COLUMBUS AFB, Miss. -- A number of people have asked me what "hit me" as returned from my tour in Iraq. I'd have to say it included giggles from children at play, the delirious scent of magnolias and all the luscious green from lawns, shrubs and trees.

The contrast with burning trash and dusty rubble in Baghdad is pretty stark. My tour gave me a newfound appreciation for God's blessings, especially relationships with family and friends.

There's another part of me, however, that was pained to leave Iraq because of the urgency of our work there. I felt torn out of a line of levy-builders racing against a flood of anarchy and ill will.

I'm grateful to be reunited with my family and freed from the constant threat injury, but knowing that my colleagues continue the lethal struggle on the other side of the world still haunts me. So, please allow me to share a few words of appreciation for those who carry the torch today in Iraq.

My team's mission was to equip and advise officials in the Iraqi government and members of their security forces. Meeting them was often a laborious process of scheduling armored convoys or airlift, arranging for interpreters, and then hoping the intended official made it through the maze of checkpoints to our rendezvous. 

On arrival, I lumber out of my armored car in my own heavy "battle rattle" and weaponry, wave good-bye to the convoy, and cautiously move with a partner and interpreter to the meeting place.

My armor and camouflage contrasts sharply with the Iraqis, smartly dressed in business attire. I highly valued the robust measures America took to keep me safe, but I learned my Iraqi colleagues--often protected by no more than thin cotton shirts--were even more at risk than me because of their unpopular role in the fledgling government. In fact, one of my primary contacts who administered communications for police forces was fresh in the job because his predecessor was brutally assassinated.

I was struck by the enormous risks these brave Iraqi "founding fathers" took daily in hopes of building a nation that can peaceably govern itself one day. Many of them appreciated our assistance in toppling the dictator who killed, maimed, imprisoned and otherwise persecuted their families. 

One of my interpreters had been jailed and his father tortured and executed in the very building where we worked. But nothing required them to continue their sacrifices in the face of assassinations and political frustrations.

Per custom, the Iraqis offer me tea and inquire about my health and the welfare of my family. I share pictures of my wife and children, and we chat about the hope that Iraq will someday be safe enough for my family to come see their history and culture first-hand. 

I learned that some of them currently have to keep their families hidden and move them around when the neighborhood gets too prickly. Some of them don't even allow their families to know the nature of their work. 

Everyone was accustomed to gunfire and explosions that routinely rocked the buildings. When threats intensified, officials slept in their offices to avoid the dangerous trek to and from work each night. 
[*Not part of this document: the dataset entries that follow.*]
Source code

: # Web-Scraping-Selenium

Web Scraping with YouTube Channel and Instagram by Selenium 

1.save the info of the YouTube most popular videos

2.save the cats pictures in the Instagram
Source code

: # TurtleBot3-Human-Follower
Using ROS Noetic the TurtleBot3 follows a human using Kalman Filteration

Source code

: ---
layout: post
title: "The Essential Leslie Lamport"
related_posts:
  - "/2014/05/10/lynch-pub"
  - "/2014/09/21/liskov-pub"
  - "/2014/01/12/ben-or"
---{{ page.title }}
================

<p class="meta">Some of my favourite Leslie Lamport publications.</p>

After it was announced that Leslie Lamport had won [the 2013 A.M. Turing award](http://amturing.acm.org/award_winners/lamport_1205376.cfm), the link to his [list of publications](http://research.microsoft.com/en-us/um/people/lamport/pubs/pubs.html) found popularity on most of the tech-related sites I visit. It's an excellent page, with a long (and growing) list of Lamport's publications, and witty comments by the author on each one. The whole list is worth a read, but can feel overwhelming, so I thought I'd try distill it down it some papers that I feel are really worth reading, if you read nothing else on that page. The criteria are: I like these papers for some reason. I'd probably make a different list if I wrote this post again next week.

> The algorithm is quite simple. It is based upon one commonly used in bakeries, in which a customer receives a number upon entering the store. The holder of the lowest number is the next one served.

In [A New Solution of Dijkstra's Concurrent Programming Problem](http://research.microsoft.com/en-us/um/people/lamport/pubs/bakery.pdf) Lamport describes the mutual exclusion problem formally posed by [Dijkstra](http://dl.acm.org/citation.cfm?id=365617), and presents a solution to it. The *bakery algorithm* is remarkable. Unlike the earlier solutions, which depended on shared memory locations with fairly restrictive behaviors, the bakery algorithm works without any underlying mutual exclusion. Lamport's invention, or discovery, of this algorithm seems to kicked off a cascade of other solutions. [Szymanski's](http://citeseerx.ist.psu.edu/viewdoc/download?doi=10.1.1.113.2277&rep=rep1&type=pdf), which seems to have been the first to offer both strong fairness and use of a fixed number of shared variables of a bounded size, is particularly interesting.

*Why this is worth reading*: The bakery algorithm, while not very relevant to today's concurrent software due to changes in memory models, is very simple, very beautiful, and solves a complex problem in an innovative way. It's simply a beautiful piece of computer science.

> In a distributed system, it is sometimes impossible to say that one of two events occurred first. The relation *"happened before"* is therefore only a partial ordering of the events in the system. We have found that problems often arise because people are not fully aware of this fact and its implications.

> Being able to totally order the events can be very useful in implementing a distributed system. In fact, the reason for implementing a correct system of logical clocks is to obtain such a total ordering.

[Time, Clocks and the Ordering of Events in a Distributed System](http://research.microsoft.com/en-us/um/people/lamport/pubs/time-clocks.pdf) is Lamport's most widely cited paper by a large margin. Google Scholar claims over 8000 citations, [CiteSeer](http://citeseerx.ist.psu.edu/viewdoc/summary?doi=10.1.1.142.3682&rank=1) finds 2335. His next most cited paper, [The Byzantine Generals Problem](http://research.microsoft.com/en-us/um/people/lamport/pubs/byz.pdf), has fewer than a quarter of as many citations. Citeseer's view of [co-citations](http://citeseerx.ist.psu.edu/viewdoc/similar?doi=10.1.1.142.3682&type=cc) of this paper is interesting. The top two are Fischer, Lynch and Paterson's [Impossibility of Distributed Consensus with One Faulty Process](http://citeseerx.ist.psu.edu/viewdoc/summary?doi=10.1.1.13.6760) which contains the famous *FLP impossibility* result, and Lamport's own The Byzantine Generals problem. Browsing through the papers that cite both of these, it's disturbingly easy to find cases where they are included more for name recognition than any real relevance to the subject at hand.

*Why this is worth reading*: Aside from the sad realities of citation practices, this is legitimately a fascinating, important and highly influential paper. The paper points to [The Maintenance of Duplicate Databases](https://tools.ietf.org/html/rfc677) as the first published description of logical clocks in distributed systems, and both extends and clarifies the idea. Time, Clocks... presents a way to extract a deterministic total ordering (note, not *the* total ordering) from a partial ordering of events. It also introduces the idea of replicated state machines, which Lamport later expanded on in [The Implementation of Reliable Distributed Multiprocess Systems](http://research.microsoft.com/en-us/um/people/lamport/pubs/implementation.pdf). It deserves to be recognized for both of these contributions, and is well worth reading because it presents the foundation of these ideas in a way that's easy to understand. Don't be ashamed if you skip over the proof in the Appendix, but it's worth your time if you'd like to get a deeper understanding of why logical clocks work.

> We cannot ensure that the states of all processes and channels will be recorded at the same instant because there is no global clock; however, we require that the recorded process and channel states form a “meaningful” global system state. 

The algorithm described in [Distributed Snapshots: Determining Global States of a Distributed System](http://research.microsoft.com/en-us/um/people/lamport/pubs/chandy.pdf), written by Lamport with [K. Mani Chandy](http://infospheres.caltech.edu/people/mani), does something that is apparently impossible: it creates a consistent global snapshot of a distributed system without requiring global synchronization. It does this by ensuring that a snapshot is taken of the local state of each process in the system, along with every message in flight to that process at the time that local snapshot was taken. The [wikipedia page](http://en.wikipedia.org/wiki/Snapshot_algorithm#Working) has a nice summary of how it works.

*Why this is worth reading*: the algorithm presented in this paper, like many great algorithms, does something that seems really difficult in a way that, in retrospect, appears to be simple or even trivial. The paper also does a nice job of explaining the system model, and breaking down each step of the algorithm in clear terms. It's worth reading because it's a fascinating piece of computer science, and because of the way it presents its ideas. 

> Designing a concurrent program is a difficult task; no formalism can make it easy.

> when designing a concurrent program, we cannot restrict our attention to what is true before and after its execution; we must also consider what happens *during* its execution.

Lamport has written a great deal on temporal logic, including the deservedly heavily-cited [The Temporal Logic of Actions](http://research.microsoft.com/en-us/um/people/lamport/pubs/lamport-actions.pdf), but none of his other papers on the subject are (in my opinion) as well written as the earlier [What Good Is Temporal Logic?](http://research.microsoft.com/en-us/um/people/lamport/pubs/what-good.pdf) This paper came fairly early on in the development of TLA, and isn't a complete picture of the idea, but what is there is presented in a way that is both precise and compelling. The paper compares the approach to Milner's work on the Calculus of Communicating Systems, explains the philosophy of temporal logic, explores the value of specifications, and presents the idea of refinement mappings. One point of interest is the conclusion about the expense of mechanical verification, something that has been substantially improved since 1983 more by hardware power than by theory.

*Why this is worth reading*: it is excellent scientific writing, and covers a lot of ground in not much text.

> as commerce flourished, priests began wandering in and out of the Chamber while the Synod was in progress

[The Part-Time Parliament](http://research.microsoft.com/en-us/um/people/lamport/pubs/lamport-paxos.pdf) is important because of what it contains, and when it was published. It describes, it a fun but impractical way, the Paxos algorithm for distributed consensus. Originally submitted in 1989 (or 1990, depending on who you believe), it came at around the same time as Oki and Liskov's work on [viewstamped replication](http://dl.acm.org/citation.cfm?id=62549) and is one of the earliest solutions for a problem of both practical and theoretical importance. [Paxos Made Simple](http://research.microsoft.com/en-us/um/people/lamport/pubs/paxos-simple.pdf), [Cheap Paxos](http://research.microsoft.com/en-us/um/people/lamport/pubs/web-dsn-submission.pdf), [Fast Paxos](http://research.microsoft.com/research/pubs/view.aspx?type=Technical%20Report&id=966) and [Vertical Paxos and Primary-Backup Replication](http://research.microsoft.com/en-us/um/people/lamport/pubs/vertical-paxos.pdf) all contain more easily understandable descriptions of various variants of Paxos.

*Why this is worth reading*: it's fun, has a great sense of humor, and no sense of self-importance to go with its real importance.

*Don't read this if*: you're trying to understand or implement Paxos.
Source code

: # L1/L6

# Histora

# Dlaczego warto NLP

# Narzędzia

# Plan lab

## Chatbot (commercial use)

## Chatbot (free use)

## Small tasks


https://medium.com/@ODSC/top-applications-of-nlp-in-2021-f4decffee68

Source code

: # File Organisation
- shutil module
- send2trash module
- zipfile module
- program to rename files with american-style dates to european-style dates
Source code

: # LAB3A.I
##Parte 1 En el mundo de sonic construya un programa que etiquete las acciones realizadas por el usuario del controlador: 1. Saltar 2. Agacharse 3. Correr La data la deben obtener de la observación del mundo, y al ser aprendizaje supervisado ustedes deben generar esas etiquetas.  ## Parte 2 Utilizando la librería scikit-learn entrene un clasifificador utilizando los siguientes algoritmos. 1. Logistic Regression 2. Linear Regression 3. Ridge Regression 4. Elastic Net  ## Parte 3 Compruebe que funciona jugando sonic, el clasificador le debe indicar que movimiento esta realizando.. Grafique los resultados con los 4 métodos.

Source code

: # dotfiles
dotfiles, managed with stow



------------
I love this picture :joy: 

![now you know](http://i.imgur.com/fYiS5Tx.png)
Despite these dangers, the concern they raised most often to me was about making "progress" in the government. The frustrations of organizing a new government that could effectively lead the nation were enormous. Many of their efforts were compromised by politics or coordination problems. When I asked them why they didn't use their impressive education and credentials to leave the country and live more securely elsewhere, they all said they felt an obligation to rebuild their homeland rather than live the good life elsewhere.

I'm impressed with the similarities between these Iraqi patriots and the signers of our own Declaration of Independence. Our founders faced death by hanging by signing their names to that paper. They put everything they had at risk for the hope of a life free from tyranny. 
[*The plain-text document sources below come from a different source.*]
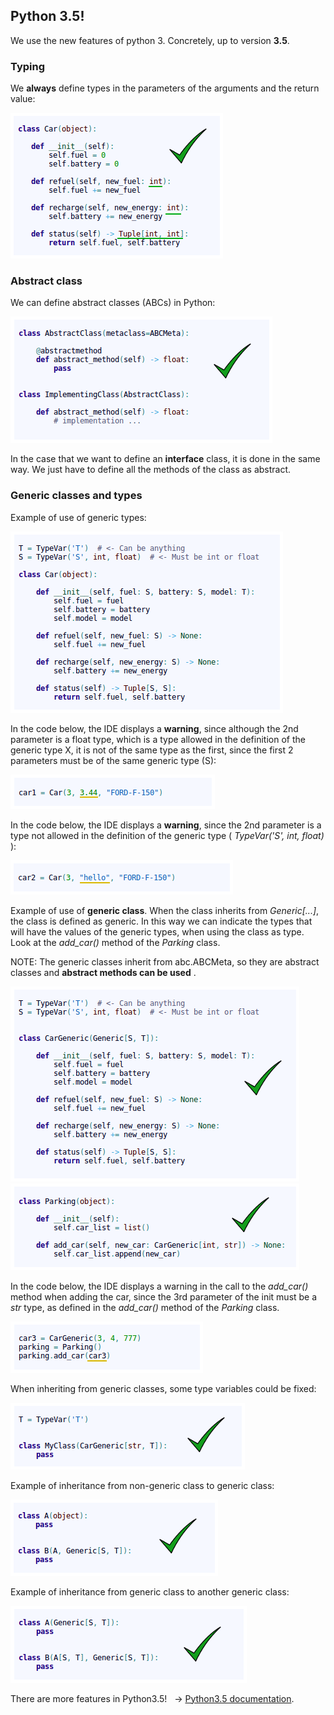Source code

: ## Python 3.5!

We use the new features of python 3. Concretely, up to version **3.5**.

### Typing

We **always** define types in the parameters of the arguments and the return value:

![jMetal architecture](../../resources/types_in_methods.png)

### Abstract class

We can define abstract classes (ABCs) in Python:

![jMetal architecture](../../resources/abstract.png)

In the case that we want to define an **interface** class, it is done in the same way. We just have to define all the methods of the class as abstract.

### Generic classes and types

Example of use of generic types:

![jMetal architecture](../../resources/generic_types.png)

In the code below, the IDE displays a **warning**, since although the 2nd parameter is a float type, which is a type allowed in the definition of the generic type X, it is not of the same type as the first, since the first 2 parameters must be of the same generic type (S):

![jMetal architecture](../../resources/instance_with_generic_types1_wearning.png)

In the code below, the IDE displays a **warning**, since the 2nd parameter is a type not allowed in the definition of the generic type ( *TypeVar('S', int, float)* ):

![jMetal architecture](../../resources/instance_with_generic_types2_wearning.png)

Example of use of **generic class**. When the class inherits from *Generic[...]*, the class is defined as generic. In this way we can indicate the types that will have the values of the generic types, when using the class as type. Look at the *add_car()* method of the *Parking* class.

NOTE: The generic classes inherit from abc.ABCMeta, so they are abstract classes and **abstract methods can be used** .

![jMetal architecture](../../resources/generic_class1.png)
![jMetal architecture](../../resources/generic_class2.png)

In the code below, the IDE displays a warning in the call to the *add_car()* method when adding the car, since the 3rd parameter of the init must be a *str* type, as defined in the *add_car()* method of the *Parking* class.

![jMetal architecture](../../resources/instance_with_generic_class_wearning.png)

When inheriting from generic classes, some type variables could be fixed:

![jMetal architecture](../../resources/generic_types_fixed.png)

Example of inheritance from non-generic class to generic class:

![jMetal architecture](../../resources/inheritance_non_generic_to_generic.png)

Example of inheritance from generic class to another generic class:

![jMetal architecture](../../resources/inheritance_generic_to_generic.png)

There are more features in Python3.5! &nbsp; &rarr; [Python3.5 documentation](https://docs.python.org/3.5/contents.html). </br>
I thought of the airmen and other GI's down through the centuries who fought in wars to defeat enemies and preserve our way of life. I thought about our present struggle to strengthen our country against terrorists and anarchists. I'm convinced many of our own enemies are using Iraq as their playground, trying to squash the Iraqi patriots struggling to construct an effective government. I swell with pride at the brief opportunity I had to serve with these heroes. 

I hope the Americans, British, Australians, and others who partner in Iraq today will make progress toward a peaceful and tyranny-free country. 

Back at Columbus AFB, I serve with renewed enthusiasm to produce Air Force pilots who will mount up with wings like eagles against those who prey on us and our allies. And I'll keep telling the story of my Iraqi friends who deserve our respect and our prayers.